/NOT FOR DISTRIBUTION TO U.S. NEWSWIRE
SERVICES OR DISSEMINATION IN THE UNITED
STATES/
CALGARY, AB, Oct. 14, 2021 /CNW/ - Cenovus Energy Inc. (TSX:
CVE) (NYSE: CVE) ("Cenovus") and Headwater Exploration Inc. (TSX:
HWX) ("Headwater" or the "Company") have closed the previously
announced bought deal secondary offering (the "Offering") of common
shares of Headwater (the "Common Shares"). The Offering was
completed on a bought deal basis, pursuant to an underwriting
agreement dated effective September 27,
2021 among the Company, Cenovus, Cenovus Marten Hills
Partnership, a wholly-owned subsidiary of Cenovus (the "Selling
Shareholder"), and a syndicate of underwriters led by Peters &
Co. Limited and BMO Nesbitt Burns Inc. and including CIBC World
Markets Inc., RBC Dominion Securities Inc., Scotia Capital Inc.,
and TD Securities Inc. (collectively, the "Underwriters").
Pursuant to the Offering, Cenovus, through the Selling
Shareholder, sold a total of 50,000,000 Common Shares
(collectively, the "Offered Shares"), including 5,000,000 Common
Shares sold pursuant to the exercise in full of an over-allotment
option granted to the Underwriters. The Offered Shares were sold at
a price of $4.55 per Offered Share
for total gross proceeds to the Selling Shareholder of $227,500,000. The Company has not and will not
receive any of the proceeds of the Offering. In connection with the
Offering, the Underwriters received a cash commission equal to 4%
of the gross proceeds from the sale of the Offered Shares.
The Selling Shareholder and the Company entered into an investor
agreement dated December 2, 2020 (the
"Investor Agreement") in connection with the issuance of Common
Shares and Common Share purchase warrants (the "Warrants") to the
Selling Shareholder. As a result of the completion of the Offering,
the Investor Agreement automatically terminated in accordance with
its terms. The Investor Agreement provided the Selling Shareholder
with certain contractual rights related to, among other things, the
nomination of directors of the Company. In connection with the
termination of the Investor Agreement, Sarah Walters, who was a nominee of the Selling
Shareholder on the Board of Directors (the "Board") of the Company,
resigned as a director of the Company effective upon completion of
the Offering. Kam Sandhar, who was
also nominated to the Board by the Selling Shareholder pursuant to
the Investor Agreement, is expected to remain on the Board
following the Offering notwithstanding the termination of the
Investor Agreement.
Cenovus sold the Common Shares as part of its plan to reduce its
net debt levels towards its $10
billion interim target and accelerate shareholder returns.

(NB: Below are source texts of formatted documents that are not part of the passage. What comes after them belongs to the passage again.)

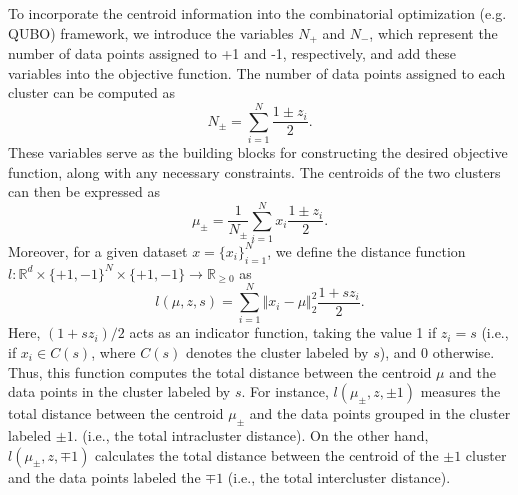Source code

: \documentclass[showpacs,twocolumn,superscriptaddress]{revtex4-2}
\begin{document}
To incorporate the centroid information into the combinatorial optimization (e.g. QUBO) framework, we introduce the variables $N_{+}$ and $N_{-}$, which represent the number of data points assigned to +1 and -1, respectively, and add these variables into the objective function. The number of data points assigned to each cluster can be computed as
\begin{equation}
     N_{\pm} = \sum_{i=1}^{N}\frac{1\pm z_i}{2}.
\end{equation}
These variables serve as the building blocks for constructing the desired objective function, along with any necessary constraints. The centroids of the two clusters can then be expressed as
\begin{equation}
\label{centroid}
     \mu_{\pm} = \frac{1}{N_{\pm}}\sum_{i=1}^{N}x_i\frac{1\pm z_i}{2}.
\end{equation}
Moreover, for a given dataset $x=\lbrace x_i\rbrace_{i=1}^N$, we define the distance function $l:\mathbb{R}^d\times \lbrace +1,-1\rbrace^{N}\times \lbrace +1,-1\rbrace \rightarrow \mathbb{R}_{\ge 0}$ as
\begin{equation}
\label{eq:centroid_loss}
    l(\mu,z,s) = \sum_{i=1}^N \Vert x_i - \mu\Vert_2 ^2\frac{1+ s z_i}{2}.
\end{equation}
Here, $(1+sz_i)/2$ acts as an indicator function, taking the value 1 if $z_i =s$ (i.e., if $x_i\in C(s)$, where $C(s)$ denotes the cluster labeled by $s$), and 0 otherwise. Thus, this function computes the total distance between the centroid $\mu$ and the data points in the cluster labeled by $s$. For instance, $l(\mu_{\pm},z,\pm 1)$ measures the total distance between the centroid $\mu_{\pm}$ and the data points grouped in the cluster labeled $\pm 1$. (i.e., the total intracluster distance). On the other hand, $l(\mu_{\pm},z,\mp 1)$ calculates the total distance between the centroid of the $\pm 1$ cluster and the data points labeled the $\mp 1$ (i.e., the total intercluster distance).
\end{document}
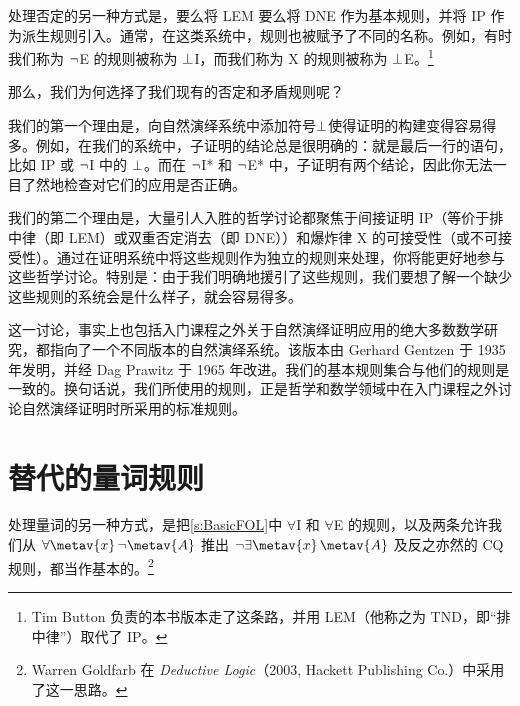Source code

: 处理否定的另一种方式是，要么将 LEM 要么将 DNE 作为基本规则，并将 IP 作为派生规则引入。通常，在这类系统中，规则也被赋予了不同的名称。例如，有时我们称为 $\enot$E 的规则被称为 $\ered$I，而我们称为 X 的规则被称为 $\ered$E。\footnote{Tim Button 负责的本书版本走了这条路，并用 LEM（他称之为 TND，即“排中律”）取代了 IP。}

那么，我们为何选择了我们现有的否定和矛盾规则呢？

我们的第一个理由是，向自然演绎系统中添加符号$\ered$使得证明的构建变得容易得多。例如，在我们的系统中，子证明的结论总是很明确的：就是最后一行的语句，比如 IP 或 $\enot$I 中的 $\ered$。而在 $\enot$I* 和 $\enot$E* 中，子证明有两个结论，因此你无法一目了然地检查对它们的应用是否正确。

我们的第二个理由是，大量引人入胜的哲学讨论都聚焦于间接证明 IP（等价于排中律（即 LEM）或双重否定消去（即 DNE））和爆炸律 X 的可接受性（或不可接受性）。通过在证明系统中将这些规则作为独立的规则来处理，你将能更好地参与这些哲学讨论。特别是：由于我们明确地援引了这些规则，我们要想了解一个缺少这些规则的系统会是什么样子，就会容易得多。

这一讨论，事实上也包括入门课程之外关于自然演绎证明应用的绝大多数数学研究，都指向了一个不同版本的自然演绎系统。该版本由 Gerhard Gentzen 于 1935 年发明，并经 Dag Prawitz 于 1965 年改进。我们的基本规则集合与他们的规则是一致的。换句话说，我们所使用的规则，正是哲学和数学领域中在入门课程之外讨论自然演绎证明时所采用的标准规则。



\section{替代的量词规则}
处理量词的另一种方式，是把\cref{s:BasicFOL}中 $\forall$I 和 $\forall$E 的规则，以及两条允许我们从 $\forall \metav{x}\, \enot \metav{A}$ 推出 $\enot \exists \metav{x}\, \metav{A}$ 及反之亦然的 CQ 规则，都当作基本的。\footnote{Warren Goldfarb 在 \textit{Deductive Logic}（2003, Hackett Publishing Co.）中采用了这一思路。}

The Common Shares and Warrants were originally issued to the
Selling Shareholder as partial consideration for the acquisition by
Headwater of the Selling Shareholder's assets in the Marten Hills
area of Alberta. Through its
active development plan and early success, Headwater has
accelerated the value generated from the Marten Hills asset and
continues to progress its exploration program. The Offering expands
Headwater's free-trading float and is expected to provide new and
existing shareholders with enhanced trading liquidity.
The Common Shares were offered by way of a short form prospectus
filed by the Company in all provinces of Canada, excluding Quebec. Offered Shares were sold on a private
placement basis in the United
States to "qualified institutional buyers" pursuant to Rule
144A of the Securities Act of 1933 (as amended, the "U.S.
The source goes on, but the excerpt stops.